An exception occurs when mapping raw data to dict leaving the Dataset in an 
incomplete and invalid state.

What version of the product are you using?
Pydicom 0.9.7
IronPython 2.7

***NOTE***: any text or attached files posted with the issue can be viewed
by anyone. You are solely responsible to ensure that they contain no
confidential information of any kind.

Please provide any additional information below.

Issue results from raw unicode data being typed as, 'str'.  Then the conversion 
to str fails with an unhandled exception.

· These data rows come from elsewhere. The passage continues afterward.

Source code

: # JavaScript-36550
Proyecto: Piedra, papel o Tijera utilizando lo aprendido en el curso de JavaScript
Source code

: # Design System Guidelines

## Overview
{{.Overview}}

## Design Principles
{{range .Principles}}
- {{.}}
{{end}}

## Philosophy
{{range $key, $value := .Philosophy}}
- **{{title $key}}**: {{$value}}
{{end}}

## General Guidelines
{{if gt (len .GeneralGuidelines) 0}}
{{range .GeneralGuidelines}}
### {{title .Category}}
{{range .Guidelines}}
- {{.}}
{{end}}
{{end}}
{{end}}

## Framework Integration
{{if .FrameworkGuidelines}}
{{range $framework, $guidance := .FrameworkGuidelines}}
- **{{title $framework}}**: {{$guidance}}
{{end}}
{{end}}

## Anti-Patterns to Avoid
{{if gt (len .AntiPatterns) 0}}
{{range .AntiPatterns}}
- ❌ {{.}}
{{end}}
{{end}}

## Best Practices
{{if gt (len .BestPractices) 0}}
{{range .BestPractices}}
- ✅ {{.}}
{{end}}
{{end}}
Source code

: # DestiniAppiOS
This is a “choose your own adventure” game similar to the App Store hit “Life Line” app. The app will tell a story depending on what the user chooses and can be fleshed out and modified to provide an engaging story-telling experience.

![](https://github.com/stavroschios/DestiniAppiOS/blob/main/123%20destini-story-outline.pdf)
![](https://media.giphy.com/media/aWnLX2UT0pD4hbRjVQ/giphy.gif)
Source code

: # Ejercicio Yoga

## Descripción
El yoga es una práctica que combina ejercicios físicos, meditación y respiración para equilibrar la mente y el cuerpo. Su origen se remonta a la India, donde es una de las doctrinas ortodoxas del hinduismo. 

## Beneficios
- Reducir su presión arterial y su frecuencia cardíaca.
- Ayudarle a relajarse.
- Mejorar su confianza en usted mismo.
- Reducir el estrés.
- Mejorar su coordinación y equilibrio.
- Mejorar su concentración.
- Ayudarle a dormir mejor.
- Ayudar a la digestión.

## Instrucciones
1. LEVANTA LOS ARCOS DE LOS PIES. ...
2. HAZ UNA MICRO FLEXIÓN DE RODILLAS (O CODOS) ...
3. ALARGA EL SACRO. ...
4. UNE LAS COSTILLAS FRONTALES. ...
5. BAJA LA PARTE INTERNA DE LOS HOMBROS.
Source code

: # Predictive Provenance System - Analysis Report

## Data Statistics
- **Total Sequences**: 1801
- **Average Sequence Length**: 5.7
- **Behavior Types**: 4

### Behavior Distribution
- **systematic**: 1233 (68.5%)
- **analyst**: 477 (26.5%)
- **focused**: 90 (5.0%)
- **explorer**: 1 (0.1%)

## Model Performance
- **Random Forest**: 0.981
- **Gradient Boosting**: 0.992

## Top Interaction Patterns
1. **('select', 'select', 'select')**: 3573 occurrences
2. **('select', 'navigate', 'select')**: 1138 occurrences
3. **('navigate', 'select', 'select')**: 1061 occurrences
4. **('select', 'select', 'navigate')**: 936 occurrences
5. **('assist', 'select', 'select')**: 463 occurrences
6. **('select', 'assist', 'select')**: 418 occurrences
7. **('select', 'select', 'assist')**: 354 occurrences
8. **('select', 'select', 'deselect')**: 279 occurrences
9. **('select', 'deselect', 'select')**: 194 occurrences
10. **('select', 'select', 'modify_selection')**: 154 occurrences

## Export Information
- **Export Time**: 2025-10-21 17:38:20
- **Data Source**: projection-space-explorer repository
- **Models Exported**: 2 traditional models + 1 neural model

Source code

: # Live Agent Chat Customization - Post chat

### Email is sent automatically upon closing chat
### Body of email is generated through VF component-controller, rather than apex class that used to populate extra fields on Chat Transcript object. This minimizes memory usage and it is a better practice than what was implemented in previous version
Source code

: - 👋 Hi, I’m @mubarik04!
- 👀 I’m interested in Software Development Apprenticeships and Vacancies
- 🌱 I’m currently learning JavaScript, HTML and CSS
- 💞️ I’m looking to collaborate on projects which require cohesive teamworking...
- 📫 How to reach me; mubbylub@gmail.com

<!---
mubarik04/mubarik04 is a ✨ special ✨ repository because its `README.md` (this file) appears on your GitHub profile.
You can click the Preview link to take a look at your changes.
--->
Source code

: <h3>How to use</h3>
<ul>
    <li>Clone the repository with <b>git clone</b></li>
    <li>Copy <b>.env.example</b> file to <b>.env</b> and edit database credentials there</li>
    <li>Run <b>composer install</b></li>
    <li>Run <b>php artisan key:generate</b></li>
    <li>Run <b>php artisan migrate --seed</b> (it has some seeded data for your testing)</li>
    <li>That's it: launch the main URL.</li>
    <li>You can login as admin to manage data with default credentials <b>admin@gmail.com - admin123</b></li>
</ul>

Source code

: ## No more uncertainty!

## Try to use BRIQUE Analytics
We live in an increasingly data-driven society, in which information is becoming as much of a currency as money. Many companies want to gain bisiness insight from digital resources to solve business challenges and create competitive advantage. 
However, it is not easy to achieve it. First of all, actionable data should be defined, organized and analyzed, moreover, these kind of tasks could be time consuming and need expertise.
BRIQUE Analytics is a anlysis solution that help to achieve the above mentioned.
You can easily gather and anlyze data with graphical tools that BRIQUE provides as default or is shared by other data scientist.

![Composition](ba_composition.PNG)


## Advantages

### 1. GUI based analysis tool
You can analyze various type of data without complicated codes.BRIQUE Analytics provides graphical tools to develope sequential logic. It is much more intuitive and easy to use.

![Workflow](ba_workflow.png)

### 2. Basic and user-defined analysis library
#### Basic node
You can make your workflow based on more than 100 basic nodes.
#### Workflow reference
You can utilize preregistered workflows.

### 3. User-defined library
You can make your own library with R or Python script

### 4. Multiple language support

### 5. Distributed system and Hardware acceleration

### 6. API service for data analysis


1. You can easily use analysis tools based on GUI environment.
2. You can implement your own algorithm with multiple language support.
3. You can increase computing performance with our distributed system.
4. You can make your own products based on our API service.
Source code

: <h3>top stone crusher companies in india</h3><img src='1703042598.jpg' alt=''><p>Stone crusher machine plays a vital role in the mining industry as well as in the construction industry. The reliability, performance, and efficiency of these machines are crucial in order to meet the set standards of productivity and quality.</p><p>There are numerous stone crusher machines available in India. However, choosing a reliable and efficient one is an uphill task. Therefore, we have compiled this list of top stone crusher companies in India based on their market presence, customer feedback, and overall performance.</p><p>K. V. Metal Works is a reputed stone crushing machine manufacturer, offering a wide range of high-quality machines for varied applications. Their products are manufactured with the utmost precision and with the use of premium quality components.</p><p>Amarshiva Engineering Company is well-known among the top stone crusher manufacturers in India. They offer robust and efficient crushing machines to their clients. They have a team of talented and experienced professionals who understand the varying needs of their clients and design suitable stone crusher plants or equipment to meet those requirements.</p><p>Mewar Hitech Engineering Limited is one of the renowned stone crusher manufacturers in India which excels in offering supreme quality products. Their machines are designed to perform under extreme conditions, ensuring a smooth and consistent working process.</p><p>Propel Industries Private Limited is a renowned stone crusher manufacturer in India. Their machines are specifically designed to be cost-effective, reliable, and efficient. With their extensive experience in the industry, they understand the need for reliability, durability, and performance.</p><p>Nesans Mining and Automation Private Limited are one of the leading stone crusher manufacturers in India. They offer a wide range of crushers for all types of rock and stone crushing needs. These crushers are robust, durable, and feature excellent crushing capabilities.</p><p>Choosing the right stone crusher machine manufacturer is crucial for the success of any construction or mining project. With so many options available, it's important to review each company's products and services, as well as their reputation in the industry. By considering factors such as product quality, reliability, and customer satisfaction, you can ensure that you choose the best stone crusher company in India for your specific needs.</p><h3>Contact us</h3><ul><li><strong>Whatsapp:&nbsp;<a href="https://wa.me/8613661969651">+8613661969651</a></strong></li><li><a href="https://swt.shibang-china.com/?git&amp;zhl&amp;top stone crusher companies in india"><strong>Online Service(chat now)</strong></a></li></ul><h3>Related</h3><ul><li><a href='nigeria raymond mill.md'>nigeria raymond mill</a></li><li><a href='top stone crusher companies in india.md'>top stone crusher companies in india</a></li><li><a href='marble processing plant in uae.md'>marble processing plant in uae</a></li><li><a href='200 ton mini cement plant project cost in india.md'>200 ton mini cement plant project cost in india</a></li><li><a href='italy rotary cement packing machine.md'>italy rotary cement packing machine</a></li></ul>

I don't have patch tool.  below is modified valuerep.py:MultiString 
implementation to resolve issue.

def MultiString(val, valtype=str):
    """Split a string by delimiters if there are any

    val -- DICOM string to split up
    valtype -- default str, but can be e.g. UID to overwrite to a specific type
    """
    # Remove trailing blank used to pad to even length
    #2005.05.25: also check for trailing 0, error made in PET files we are converting
    if val and (val.endswith(' ') or val.endswith('\x00')):
        val = val[:-1]

    # XXX --> simpler version python > 2.4   splitup = [valtype(x) if x else x for x in val.split("\\")]
    splitup = []
    for subval in val.split("\\"):
        if subval:
            if isinstance(val, unicode):
                splitup.append(unicode(subval))
            else:
                splitup.append(valtype(subval))
        else:
            splitup.append(subval)
    if len(splitup) == 1:
        return splitup[0]
    else:
        return MultiValue(valtype, splitup)

Original issue reported on code.google.com by j...@computer.org on 23 Apr 2012 at 4:02

Attachments:

GoogleCodeExporter commented 9 years ago
Thanks for the issue and sample file. However, on python 2.7, I don't see this 
error after running the steps to generate the problem. In regular python, val 
should never be unicode. A quick search shows that (at least some time ago) 
IronPython did everything in unicode, so the error is probably unique to 
IronPython.

Hmmm... so what to do... I'm not convinced this is the only place where unicode 
would cause a problem. Even in the python 3 version of pydicom, I expect val 
will come into MultiString as bytes (but probably will be converted inside).

I'll think about this. Meanwhile, the code fix above may not be quite right -- 
it doesn't check valtype before dealing with the unicode. As noted in the 
comments, valtype could be something like UID. Is it str(val) that is causing 
the problem when val is unicode? If so, then a solution that should work would 
be just to change valtype from str if necessary. This check after the trailing 
blank part should work:

if isinstance(val, unicode) and valtype == str:
   valtype = unicode    # or even a null function that does nothing should work

That would also work with the new list comprehension line for python >2.4.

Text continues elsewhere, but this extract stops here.